TASK REQUIREMENTS: Could you restate the data word for word and drop the pictures?

RECORD EXTRACTS:
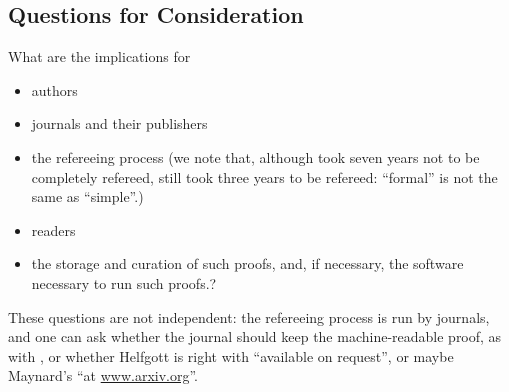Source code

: \subsection{Questions for Consideration}
What are the implications for
\begin{itemize}
\item authors
\item journals and their publishers
\item the refereeing process (we note that, although \cite{Hales2005} took seven years not to be completely refereed,  \cite{Halesetal2017a} still took three years to be refereed: ``formal'' is not the same as ``simple''.) %
\item readers
\item the storage and curation of such proofs, and, if necessary, the software necessary to run such proofs.?%
\end{itemize}
These questions are not independent: the refereeing process is run by journals, and one can ask whether the journal should keep the machine-readable proof, as with \cite{Hales2005}, or whether Helfgott is right with ``available on request'', or maybe Maynard's ``at \url{www.arxiv.org}''.

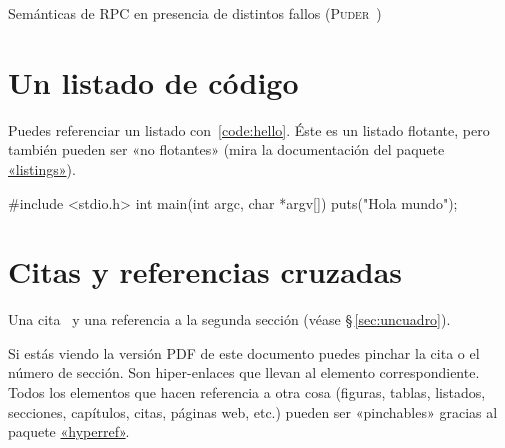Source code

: \begin{table}[htbp]
  \centering
  {\small
  
  }
  \caption[Semánticas de \acs{RPC} en presencia de distintos fallos]
  {Semánticas de \acs{RPC} en presencia de distintos fallos
    (\textsc{Puder}~\cite{puder05:_distr_system_archit})}
  \label{tab:rpc-semantics}
\end{table}


\section{Un listado de código}
\label{sec:listado}

Puedes referenciar un listado con~\ref{code:hello}. Éste es un listado flotante,
pero también pueden ser «no flotantes» (mira la documentación del paquete
\href{http://www.ctan.org/get/macros/latex/contrib/listings/listings.pdf}{«listings»}).

\begin{listing}[
  float,
  language = C,
  caption  = {«Hola mundo» en C},
  label    = code:hello]
#include <stdio.h>
int main(int argc, char *argv[]) {
    puts("Hola mundo\n");
}
\end{listing}




\section{Citas y referencias cruzadas}

Una cita~\cite{design_patterns} y una referencia a la segunda sección (véase
\S\,\ref{sec:uncuadro}).

Si estás viendo la versión PDF de este documento puedes pinchar la cita o el
número de sección. Son hiper-enlaces que llevan al elemento correspondiente. Todos los
elementos que hacen referencia a otra cosa (figuras, tablas, listados,
secciones, capítulos, citas, páginas web, etc.) pueden ser «pinchables» gracias al
paquete \href{http://latex.tugraz.at/_media/docs/hyperref.pdf}{«hyperref»}.


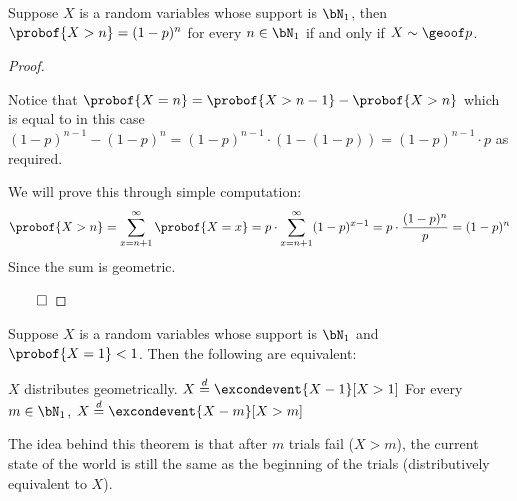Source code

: \begin{lemm*}

	Suppose $X$ is a random variables whose support is $\bN_1$, then $\probof{X>n}=(1-p)^n$ for every $n\in\bN_1$ if and
	only if $X\sim\geoof p$.

\end{lemm*}

\begin{proof}

	\begin{multiparitemize}[0pt]
		\paritem{$(\implies)$} Notice that $\probof{X=n}=\probof{X>n-1} - \probof{X>n}$ which is equal to in this case
			$(1-p)^{n-1} - (1-p)^n = (1-p)^{n-1}\cdot(1-(1-p)) = (1-p)^{n-1}\cdot p$ as required.

		\paritem{$(\impliedby)$} We will prove this through simple computation:
			\[ \probof{X>n} = \sum_{x=n+1}^\infty\probof{X=x} = p\cdot\sum_{x=n+1}^\infty (1-p)^{x-1} =
			p\cdot\frac{(1-p)^n}p = (1-p)^n \]
			Since the sum is geometric.
	\end{multiparitemize}

	\hfill$\qed$

\end{proof}

\begin{thrm*}

	Suppose $X$ is a random variables whose support is $\bN_1$ and $\probof{X=1}<1$.
	Then the following are equivalent:
	\begin{msecenumerate}
		\mitem $X$ distributes geometrically.
		\mitem $X\deq\excondevent{X-1}[X>1]$
		\mitem For every $m\in\bN_1$, $X\deq\excondevent{X-m}[X>m]$
	\end{msecenumerate}

\end{thrm*}

The idea behind this theorem is that after $m$ trials fail ($X>m$), the current state of the world is still the same as the
beginning of the trials (distributively equivalent to $X$).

YOUR RESPONSE:
Source code

: \subsection{Questions for Consideration}
What are the implications for
\begin{itemize}
\item authors
\item journals and their publishers
\item the refereeing process (we note that, although \cite{Hales2005} took seven years not to be completely refereed,  \cite{Halesetal2017a} still took three years to be refereed: ``formal'' is not the same as ``simple''.) %
\item readers
\item the storage and curation of such proofs, and, if necessary, the software necessary to run such proofs.?%
\end{itemize}
These questions are not independent: the refereeing process is run by journals, and one can ask whether the journal should keep the machine-readable proof, as with \cite{Hales2005}, or whether Helfgott is right with ``available on request'', or maybe Maynard's ``at \url{www.arxiv.org}''.

Source code

: \begin{table}[htbp]
  \centering
  {\small
  
  }
  \caption[Semánticas de \acs{RPC} en presencia de distintos fallos]
  {Semánticas de \acs{RPC} en presencia de distintos fallos
    (\textsc{Puder}~\cite{puder05:_distr_system_archit})}
  \label{tab:rpc-semantics}
\end{table}


\section{Un listado de código}
\label{sec:listado}

Puedes referenciar un listado con~\ref{code:hello}. Éste es un listado flotante,
pero también pueden ser «no flotantes» (mira la documentación del paquete
\href{http://www.ctan.org/get/macros/latex/contrib/listings/listings.pdf}{«listings»}).

\begin{listing}[
  float,
  language = C,
  caption  = {«Hola mundo» en C},
  label    = code:hello]
#include <stdio.h>
int main(int argc, char *argv[]) {
    puts("Hola mundo\n");
}
\end{listing}




\section{Citas y referencias cruzadas}

Una cita~\cite{design_patterns} y una referencia a la segunda sección (véase
\S\,\ref{sec:uncuadro}).

Si estás viendo la versión PDF de este documento puedes pinchar la cita o el
número de sección. Son hiper-enlaces que llevan al elemento correspondiente. Todos los
elementos que hacen referencia a otra cosa (figuras, tablas, listados,
secciones, capítulos, citas, páginas web, etc.) pueden ser «pinchables» gracias al
paquete \href{http://latex.tugraz.at/_media/docs/hyperref.pdf}{«hyperref»}.


Source code

: \begin{lemm*}

	Suppose $X$ is a random variables whose support is $\bN_1$, then $\probof{X>n}=(1-p)^n$ for every $n\in\bN_1$ if and
	only if $X\sim\geoof p$.

\end{lemm*}

\begin{proof}

	\begin{multiparitemize}[0pt]
		\paritem{$(\implies)$} Notice that $\probof{X=n}=\probof{X>n-1} - \probof{X>n}$ which is equal to in this case
			$(1-p)^{n-1} - (1-p)^n = (1-p)^{n-1}\cdot(1-(1-p)) = (1-p)^{n-1}\cdot p$ as required.

		\paritem{$(\impliedby)$} We will prove this through simple computation:
			\[ \probof{X>n} = \sum_{x=n+1}^\infty\probof{X=x} = p\cdot\sum_{x=n+1}^\infty (1-p)^{x-1} =
			p\cdot\frac{(1-p)^n}p = (1-p)^n \]
			Since the sum is geometric.
	\end{multiparitemize}

	\hfill$\qed$

\end{proof}

\begin{thrm*}

	Suppose $X$ is a random variables whose support is $\bN_1$ and $\probof{X=1}<1$.
	Then the following are equivalent:
	\begin{msecenumerate}
		\mitem $X$ distributes geometrically.
		\mitem $X\deq\excondevent{X-1}[X>1]$
		\mitem For every $m\in\bN_1$, $X\deq\excondevent{X-m}[X>m]$
	\end{msecenumerate}

\end{thrm*}

The idea behind this theorem is that after $m$ trials fail ($X>m$), the current state of the world is still the same as the
beginning of the trials (distributively equivalent to $X$).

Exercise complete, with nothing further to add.